Assignment
In the following material, identify every line holding the string "Displacement" and return it.

Given data
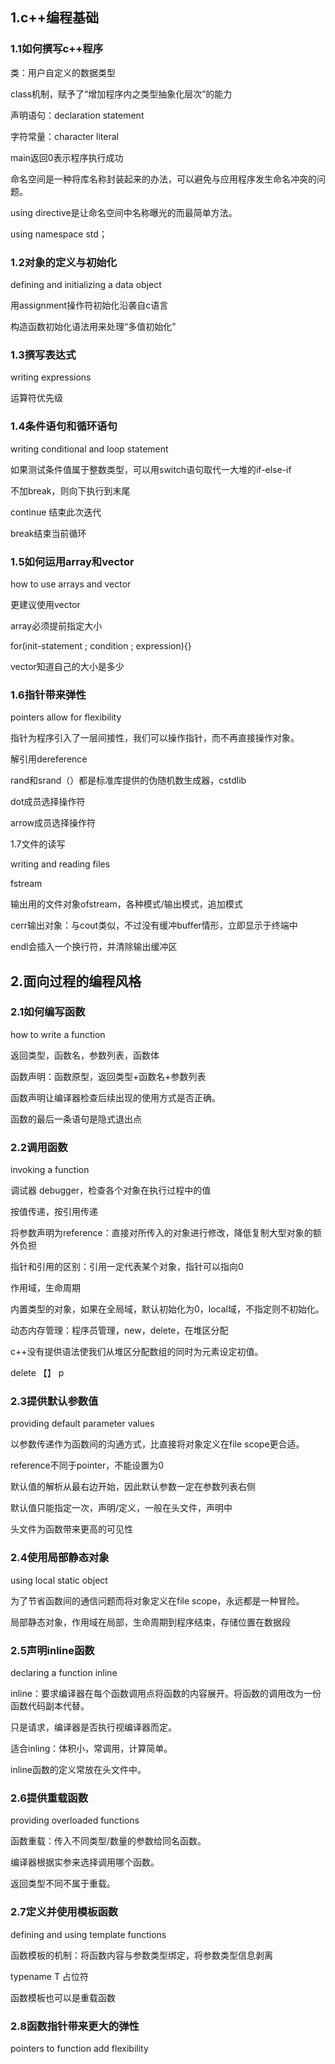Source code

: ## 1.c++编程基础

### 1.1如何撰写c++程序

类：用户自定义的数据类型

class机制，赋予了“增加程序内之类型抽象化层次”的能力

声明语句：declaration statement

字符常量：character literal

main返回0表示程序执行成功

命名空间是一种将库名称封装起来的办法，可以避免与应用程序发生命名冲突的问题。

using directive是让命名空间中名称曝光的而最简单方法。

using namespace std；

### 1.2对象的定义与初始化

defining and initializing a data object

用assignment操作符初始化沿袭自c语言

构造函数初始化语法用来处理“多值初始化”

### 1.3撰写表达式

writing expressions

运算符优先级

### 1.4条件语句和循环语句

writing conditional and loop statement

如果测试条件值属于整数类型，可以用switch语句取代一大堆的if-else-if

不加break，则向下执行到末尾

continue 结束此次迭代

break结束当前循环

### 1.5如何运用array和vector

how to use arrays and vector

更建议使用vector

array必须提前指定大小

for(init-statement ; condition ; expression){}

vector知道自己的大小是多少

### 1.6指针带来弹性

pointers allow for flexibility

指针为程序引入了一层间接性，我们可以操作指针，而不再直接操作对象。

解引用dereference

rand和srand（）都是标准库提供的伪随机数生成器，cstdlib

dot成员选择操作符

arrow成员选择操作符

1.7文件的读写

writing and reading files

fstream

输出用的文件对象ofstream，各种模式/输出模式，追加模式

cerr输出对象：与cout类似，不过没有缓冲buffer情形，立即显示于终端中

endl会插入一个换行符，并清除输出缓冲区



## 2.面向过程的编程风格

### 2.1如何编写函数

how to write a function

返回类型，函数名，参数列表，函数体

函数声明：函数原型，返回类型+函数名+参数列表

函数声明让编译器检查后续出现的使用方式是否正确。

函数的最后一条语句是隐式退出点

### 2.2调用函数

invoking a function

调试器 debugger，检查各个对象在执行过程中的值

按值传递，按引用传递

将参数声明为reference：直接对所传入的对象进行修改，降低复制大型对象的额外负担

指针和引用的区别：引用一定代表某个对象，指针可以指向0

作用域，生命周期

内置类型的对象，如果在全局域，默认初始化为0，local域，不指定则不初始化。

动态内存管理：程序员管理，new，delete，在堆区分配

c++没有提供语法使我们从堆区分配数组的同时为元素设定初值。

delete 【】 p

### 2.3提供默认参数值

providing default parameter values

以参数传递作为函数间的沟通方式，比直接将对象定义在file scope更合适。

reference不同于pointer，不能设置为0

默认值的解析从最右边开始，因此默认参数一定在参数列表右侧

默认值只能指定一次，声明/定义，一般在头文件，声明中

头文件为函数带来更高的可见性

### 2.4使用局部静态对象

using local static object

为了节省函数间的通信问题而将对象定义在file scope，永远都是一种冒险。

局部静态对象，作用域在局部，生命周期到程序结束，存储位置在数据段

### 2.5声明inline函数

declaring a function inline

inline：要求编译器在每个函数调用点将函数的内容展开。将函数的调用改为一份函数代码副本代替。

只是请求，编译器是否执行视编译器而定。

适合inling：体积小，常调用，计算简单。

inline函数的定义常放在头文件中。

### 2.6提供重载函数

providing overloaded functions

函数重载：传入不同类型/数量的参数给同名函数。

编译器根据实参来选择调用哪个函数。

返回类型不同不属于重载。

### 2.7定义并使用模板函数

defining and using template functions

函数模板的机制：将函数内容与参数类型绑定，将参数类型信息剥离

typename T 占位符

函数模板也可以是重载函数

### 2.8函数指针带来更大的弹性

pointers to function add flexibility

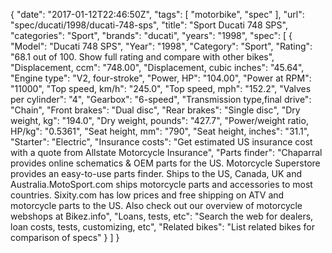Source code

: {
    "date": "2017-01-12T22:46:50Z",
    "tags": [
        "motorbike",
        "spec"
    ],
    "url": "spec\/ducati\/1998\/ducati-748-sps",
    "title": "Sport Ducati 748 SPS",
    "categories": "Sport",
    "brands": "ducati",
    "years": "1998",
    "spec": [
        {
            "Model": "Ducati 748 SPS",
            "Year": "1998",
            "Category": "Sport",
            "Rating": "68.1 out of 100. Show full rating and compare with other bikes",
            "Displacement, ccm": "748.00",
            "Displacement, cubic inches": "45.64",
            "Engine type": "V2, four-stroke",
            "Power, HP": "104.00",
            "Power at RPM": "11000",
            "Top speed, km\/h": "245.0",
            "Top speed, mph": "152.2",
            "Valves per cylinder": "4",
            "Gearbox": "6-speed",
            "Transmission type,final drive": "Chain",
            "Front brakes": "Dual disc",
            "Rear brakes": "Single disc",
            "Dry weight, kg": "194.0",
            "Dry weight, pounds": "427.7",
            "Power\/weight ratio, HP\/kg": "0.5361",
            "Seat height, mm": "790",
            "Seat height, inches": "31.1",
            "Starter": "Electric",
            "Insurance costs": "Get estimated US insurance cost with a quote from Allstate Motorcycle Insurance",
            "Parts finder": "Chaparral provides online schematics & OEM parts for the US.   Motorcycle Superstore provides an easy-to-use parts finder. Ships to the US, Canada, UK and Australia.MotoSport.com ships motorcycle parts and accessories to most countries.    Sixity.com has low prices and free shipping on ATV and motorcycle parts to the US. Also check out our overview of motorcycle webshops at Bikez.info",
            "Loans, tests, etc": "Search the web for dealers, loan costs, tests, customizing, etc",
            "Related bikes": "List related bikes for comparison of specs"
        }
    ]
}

--

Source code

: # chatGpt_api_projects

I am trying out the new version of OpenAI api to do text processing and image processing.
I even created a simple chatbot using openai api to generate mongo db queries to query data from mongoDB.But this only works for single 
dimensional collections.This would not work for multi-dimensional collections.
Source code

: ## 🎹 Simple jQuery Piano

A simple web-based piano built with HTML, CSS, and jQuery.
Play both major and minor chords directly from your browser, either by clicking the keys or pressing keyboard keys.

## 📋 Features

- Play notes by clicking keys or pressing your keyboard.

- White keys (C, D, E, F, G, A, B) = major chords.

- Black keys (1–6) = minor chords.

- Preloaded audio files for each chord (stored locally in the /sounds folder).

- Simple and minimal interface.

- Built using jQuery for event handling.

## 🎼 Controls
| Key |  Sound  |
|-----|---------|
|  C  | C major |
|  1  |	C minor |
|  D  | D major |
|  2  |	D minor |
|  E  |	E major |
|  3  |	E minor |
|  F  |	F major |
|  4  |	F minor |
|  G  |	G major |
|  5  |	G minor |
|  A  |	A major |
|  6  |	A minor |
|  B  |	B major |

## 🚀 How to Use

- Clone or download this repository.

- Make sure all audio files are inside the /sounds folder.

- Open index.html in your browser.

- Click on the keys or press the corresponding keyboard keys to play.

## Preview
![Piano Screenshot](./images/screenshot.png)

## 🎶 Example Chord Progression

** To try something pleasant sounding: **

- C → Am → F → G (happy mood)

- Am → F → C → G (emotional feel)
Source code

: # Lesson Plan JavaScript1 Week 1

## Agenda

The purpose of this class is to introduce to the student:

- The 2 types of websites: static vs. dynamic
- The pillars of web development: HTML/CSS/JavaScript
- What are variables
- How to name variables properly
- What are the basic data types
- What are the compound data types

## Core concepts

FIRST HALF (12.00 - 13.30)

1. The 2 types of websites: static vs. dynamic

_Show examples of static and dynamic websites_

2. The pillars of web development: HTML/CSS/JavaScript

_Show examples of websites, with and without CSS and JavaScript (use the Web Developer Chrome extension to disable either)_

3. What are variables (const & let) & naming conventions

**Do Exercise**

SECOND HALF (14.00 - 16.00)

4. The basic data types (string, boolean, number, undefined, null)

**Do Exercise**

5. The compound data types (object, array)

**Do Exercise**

Response for this exercise
            "Displacement, ccm": "748.00",
            "Displacement, cubic inches": "45.64",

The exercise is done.